This was a fabulous appetizer that was shared at our April Food and Wine Dinner. It could also be served over salad greens for a light and refreshing summer dinner. It will be my next go to, I loved the flavors created by the smoked trout, lemon and dill.
We served this with a Villa Des Anges Old Vines 2014 Rose from France.
Serves 8
Ingredients:
1 medium cucumber, peeled, halved lengthwise, remove seeds and thinly slice
1/2 cup crème fraiche (or use low fat or fat free Greek yogurt)
1/4 cup lime juice
2 tablespoons fresh dill, plus extra for garnishing
Kosher salt and freshly grated black pepper to taste
4 medium scallions, thinly sliced
6 tablespoons extra virgin olive oil
1 pound smoked trout, skin and bones removed
Toast points for serving (we used sliced sour dough bread without toasting)
Instructions:
In a medium bowl mix cucumber with crème fraiche, 1/2 of the lemon juice and dill. Season to taste with salt.

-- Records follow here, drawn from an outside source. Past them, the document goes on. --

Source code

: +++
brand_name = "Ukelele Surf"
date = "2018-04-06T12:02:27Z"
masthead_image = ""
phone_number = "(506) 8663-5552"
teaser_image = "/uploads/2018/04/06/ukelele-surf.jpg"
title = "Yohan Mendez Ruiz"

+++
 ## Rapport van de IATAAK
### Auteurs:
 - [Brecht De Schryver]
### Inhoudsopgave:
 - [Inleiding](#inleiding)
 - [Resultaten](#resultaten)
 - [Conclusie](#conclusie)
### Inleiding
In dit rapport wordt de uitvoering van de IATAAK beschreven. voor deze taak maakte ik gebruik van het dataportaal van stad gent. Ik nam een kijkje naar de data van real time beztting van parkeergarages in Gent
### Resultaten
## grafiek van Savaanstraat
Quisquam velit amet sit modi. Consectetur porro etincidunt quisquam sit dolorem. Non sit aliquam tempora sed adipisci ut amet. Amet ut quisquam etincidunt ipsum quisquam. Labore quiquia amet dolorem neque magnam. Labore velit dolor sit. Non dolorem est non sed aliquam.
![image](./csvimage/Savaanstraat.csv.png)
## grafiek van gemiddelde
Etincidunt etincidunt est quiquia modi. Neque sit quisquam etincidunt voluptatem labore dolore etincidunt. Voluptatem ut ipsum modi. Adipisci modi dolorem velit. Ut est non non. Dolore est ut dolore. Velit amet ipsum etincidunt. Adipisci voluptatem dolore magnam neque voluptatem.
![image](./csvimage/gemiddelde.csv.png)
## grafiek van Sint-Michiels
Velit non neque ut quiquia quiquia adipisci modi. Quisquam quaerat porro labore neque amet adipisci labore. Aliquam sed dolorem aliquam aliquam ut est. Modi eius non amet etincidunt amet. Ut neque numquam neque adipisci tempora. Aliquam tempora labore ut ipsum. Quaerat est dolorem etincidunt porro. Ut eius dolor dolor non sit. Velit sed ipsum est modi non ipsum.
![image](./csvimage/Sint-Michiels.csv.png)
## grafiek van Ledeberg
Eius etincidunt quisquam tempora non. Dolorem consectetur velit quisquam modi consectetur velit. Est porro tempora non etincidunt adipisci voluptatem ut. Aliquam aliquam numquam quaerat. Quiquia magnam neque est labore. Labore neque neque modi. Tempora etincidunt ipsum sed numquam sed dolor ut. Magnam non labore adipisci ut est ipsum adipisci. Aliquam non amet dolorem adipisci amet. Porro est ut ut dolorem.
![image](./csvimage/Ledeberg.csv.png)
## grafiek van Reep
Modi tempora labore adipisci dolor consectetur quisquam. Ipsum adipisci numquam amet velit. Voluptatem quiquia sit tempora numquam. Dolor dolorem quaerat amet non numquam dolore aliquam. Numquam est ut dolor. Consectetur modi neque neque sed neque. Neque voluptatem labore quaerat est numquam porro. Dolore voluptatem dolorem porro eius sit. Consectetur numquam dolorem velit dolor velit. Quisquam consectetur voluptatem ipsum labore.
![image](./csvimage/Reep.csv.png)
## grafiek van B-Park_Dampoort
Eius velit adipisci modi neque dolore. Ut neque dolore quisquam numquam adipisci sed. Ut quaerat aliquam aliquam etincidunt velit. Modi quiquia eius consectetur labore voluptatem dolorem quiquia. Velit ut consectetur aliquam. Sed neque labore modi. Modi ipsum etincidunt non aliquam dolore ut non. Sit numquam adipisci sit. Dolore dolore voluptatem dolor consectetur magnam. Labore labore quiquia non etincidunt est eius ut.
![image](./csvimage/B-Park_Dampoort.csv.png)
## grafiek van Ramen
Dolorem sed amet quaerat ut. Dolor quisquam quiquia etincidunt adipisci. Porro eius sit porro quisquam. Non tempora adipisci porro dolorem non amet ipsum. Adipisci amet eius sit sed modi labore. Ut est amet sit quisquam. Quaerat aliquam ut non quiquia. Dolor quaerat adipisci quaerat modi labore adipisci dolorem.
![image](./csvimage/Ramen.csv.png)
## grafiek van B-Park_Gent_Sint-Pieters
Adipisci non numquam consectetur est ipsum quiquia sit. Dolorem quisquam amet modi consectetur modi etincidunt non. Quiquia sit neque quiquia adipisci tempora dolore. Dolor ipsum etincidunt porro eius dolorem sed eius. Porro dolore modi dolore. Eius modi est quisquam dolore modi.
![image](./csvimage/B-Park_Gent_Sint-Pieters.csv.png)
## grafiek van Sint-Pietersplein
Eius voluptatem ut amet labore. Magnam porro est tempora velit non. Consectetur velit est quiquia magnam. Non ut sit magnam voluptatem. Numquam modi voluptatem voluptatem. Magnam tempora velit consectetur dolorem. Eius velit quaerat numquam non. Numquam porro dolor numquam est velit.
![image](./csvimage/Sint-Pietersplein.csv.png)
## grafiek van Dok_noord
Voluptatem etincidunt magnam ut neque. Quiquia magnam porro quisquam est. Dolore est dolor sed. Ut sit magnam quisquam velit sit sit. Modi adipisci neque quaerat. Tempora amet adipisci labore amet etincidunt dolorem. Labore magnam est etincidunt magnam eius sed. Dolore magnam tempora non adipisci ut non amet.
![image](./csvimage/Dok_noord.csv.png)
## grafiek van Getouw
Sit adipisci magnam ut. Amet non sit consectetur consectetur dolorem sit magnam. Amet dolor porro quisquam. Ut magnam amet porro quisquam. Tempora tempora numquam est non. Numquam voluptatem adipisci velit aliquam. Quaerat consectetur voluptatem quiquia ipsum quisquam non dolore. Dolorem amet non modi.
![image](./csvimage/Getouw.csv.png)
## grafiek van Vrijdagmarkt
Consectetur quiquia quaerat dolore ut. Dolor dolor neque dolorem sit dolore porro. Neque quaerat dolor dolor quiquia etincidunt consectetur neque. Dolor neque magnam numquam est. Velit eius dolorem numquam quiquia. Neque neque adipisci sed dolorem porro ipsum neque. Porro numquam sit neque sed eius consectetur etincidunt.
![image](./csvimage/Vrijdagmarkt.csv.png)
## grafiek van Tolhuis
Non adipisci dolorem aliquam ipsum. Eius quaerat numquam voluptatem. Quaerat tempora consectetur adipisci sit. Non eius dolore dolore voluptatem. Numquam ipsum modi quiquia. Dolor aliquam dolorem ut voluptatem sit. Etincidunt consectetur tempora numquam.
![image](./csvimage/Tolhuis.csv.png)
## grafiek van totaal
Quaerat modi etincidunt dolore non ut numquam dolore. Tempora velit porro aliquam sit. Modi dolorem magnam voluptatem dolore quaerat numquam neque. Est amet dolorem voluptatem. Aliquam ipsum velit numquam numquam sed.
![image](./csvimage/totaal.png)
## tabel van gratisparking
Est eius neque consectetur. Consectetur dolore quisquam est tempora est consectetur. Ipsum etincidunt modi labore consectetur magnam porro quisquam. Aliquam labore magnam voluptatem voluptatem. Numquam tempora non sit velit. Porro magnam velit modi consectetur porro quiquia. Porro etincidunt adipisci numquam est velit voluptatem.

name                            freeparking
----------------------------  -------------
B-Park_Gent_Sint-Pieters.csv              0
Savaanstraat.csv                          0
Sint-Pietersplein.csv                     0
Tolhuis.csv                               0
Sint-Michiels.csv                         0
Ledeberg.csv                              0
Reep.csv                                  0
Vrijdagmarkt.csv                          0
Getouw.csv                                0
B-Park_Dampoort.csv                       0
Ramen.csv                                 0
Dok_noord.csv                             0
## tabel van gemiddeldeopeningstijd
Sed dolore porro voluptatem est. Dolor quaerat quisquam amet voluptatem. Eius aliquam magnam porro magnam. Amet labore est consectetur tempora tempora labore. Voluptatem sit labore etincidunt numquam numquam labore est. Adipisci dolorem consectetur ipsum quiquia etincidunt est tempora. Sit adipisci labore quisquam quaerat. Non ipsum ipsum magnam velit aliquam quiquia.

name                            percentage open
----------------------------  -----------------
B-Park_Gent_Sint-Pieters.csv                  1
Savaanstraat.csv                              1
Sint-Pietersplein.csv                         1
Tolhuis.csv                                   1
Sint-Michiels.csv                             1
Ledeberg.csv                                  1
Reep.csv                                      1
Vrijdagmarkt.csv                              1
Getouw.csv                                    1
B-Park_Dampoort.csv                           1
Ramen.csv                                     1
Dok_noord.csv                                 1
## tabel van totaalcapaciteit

In another medium bowl, whisk the lemon juice and olive oil together. Add the flaked trout and scallions. Season with salt and pepper. You will not need a lot of salt since smoked trout can be a little salty. Taste first.
Serve the toast or bread slices with the two toppings. Place on spoonful of the cucumbers on the bread then top with the trout mixture. Garnish with more dill.